行业因素带来业绩承压,海外拓展+医药零售市场战略合作持续推进

Investment Rating - The investment rating for the company is "Buy" [3][11]. Core Views - The report highlights that the company has signed a memorandum of cooperation with Lean Company to digitize over 2,300 grassroots hospitals in Saudi Arabia and has begun small-scale supply to the joint venture [3]. - The company is expanding its strategic layout in the pharmaceutical retail market by partnering with leading industry players and internet platform companies to promote the "Smart Pharmacy" model nationwide [3]. - Revenue projections for 2024 to 2026 are estimated at 370 million, 450 million, and 550 million yuan, representing year-on-year growth of 19.2%, 22.4%, and 21.9% respectively.

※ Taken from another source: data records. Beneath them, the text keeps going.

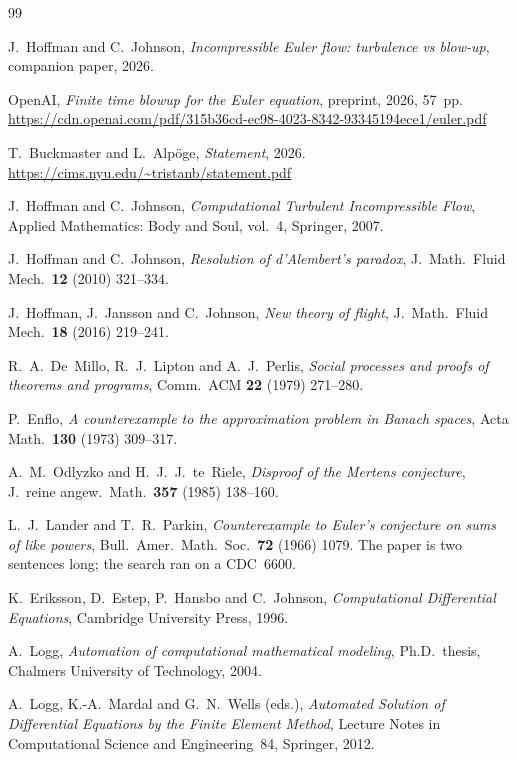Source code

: \documentclass[11pt]{article}
\begin{document}
\begin{thebibliography}{99}

 J.~Hoffman and C.~Johnson, \emph{Incompressible Euler flow: turbulence vs blow-up},
companion paper, 2026.

 OpenAI, \emph{Finite time blowup for the Euler equation}, preprint, 2026,
57~pp.
\newblock \url{https://cdn.openai.com/pdf/315b36cd-ec98-4023-8342-93345194ece1/euler.pdf}

 T.~Buckmaster and L.~Alp\"oge, \emph{Statement}, 2026.
\newblock \url{https://cims.nyu.edu/~tristanb/statement.pdf}

 J.~Hoffman and C.~Johnson, \emph{Computational Turbulent Incompressible Flow},
Applied Mathematics: Body and Soul, vol.~4, Springer, 2007.

 J.~Hoffman and C.~Johnson, \emph{Resolution of d'Alembert's paradox},
J.\ Math.\ Fluid Mech.\ \textbf{12} (2010) 321--334.

 J.~Hoffman, J.~Jansson and C.~Johnson, \emph{New theory of flight},
J.\ Math.\ Fluid Mech.\ \textbf{18} (2016) 219--241.

 R.~A.~De~Millo, R.~J.~Lipton and A.~J.~Perlis, \emph{Social processes and proofs of
theorems and programs}, Comm.\ ACM \textbf{22} (1979) 271--280.

 P.~Enflo, \emph{A counterexample to the approximation problem in Banach spaces},
Acta Math.\ \textbf{130} (1973) 309--317.

 A.~M.~Odlyzko and H.~J.~J.~te~Riele, \emph{Disproof of the Mertens conjecture},
J.\ reine angew.\ Math.\ \textbf{357} (1985) 138--160.

 L.~J.~Lander and T.~R.~Parkin, \emph{Counterexample to Euler's conjecture on
sums of like powers}, Bull.\ Amer.\ Math.\ Soc.\ \textbf{72} (1966) 1079. The paper is two sentences
long; the search ran on a CDC~6600.

 K.~Eriksson, D.~Estep, P.~Hansbo and C.~Johnson, \emph{Computational Differential
Equations}, Cambridge University Press, 1996.

 A.~Logg, \emph{Automation of computational mathematical modeling}, Ph.D.\ thesis,
Chalmers University of Technology, 2004.

 A.~Logg, K.-A.~Mardal and G.~N.~Wells (eds.), \emph{Automated Solution of
Differential Equations by the Finite Element Method}, Lecture Notes in Computational Science and
Engineering~84, Springer, 2012.

\end{thebibliography}
\end{document}
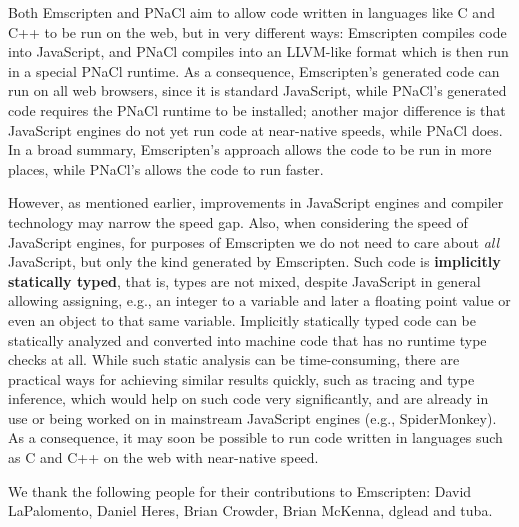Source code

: \documentclass[preprint,10pt]{sigplanconf}
\begin{document}
Both Emscripten
and PNaCl aim to allow code written in languages like C and C++ to
be run on the web, but in very different ways: Emscripten compiles code into JavaScript, and
PNaCl compiles into an LLVM-like format which is then
run in a special PNaCl runtime. As a consequence, Emscripten's generated code can run on all web browsers,
since it is standard JavaScript, while PNaCl's generated code
requires the PNaCl runtime to be installed; another major
difference is that JavaScript engines do not yet run code at
near-native speeds, while PNaCl does. In a broad summary, Emscripten's
approach allows the code to be run in more places, while PNaCl's
allows the code to run faster.

However, as mentioned earlier, improvements in JavaScript engines and compiler
technology may narrow the speed
gap. Also, when considering the speed of JavaScript engines, for purposes of Emscripten we do not need to
care about \emph{all} JavaScript, but only the kind generated by
Emscripten. Such code is \textbf{implicitly statically typed}, that is,
types are not mixed, despite JavaScript in general allowing assigning, e.g., an
integer to a variable and later a floating point value or even an object to that same variable. Implicitly statically
typed code can be statically analyzed and converted into
machine code that has no runtime type checks at all. While such
static analysis can be time-consuming, there are practical ways for
achieving similar results quickly, such as tracing and type inference, which
would help on such code very significantly, and are already in use
or being worked on in mainstream JavaScript engines (e.g., SpiderMonkey). As
a consequence, it may soon be possible to run code written in languages such as
C and C++ on the web with near-native speed.


\acks

We thank the following people for their contributions to Emscripten: David LaPalomento, Daniel Heres, Brian Crowder, Brian McKenna, dglead and tuba.



\end{document}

Net profit attributable to the parent company is expected to be 130 million, 160 million, and 190 million yuan, with growth rates of 115.7%, 20.9%, and 21.0% respectively [3]. Financial Summary - In 2023, the company achieved operating revenue of 308 million yuan, a year-on-year decrease of 4.59%, and a net profit attributable to the parent company of 60 million yuan, down 48.13% year-on-year [11]. - The company’s gross margin for 2023 was 54.82%, a decrease of 4.76 percentage points year-on-year [11]. - The financial forecast indicates that the company will have a gross margin of 56.1% in 2024, 55.0% in 2025, and 54.5% in 2026 [13][16]. Cash Flow and Profitability - The operating cash flow for 2023 was -35 million yuan, with projections of 131 million yuan in 2024, 233 million yuan in 2025, and 214 million yuan in 2026 [15]. - The report anticipates a significant increase in net profit from 60 million yuan in 2023 to 129 million yuan in 2024, reflecting a recovery in profitability [13][15].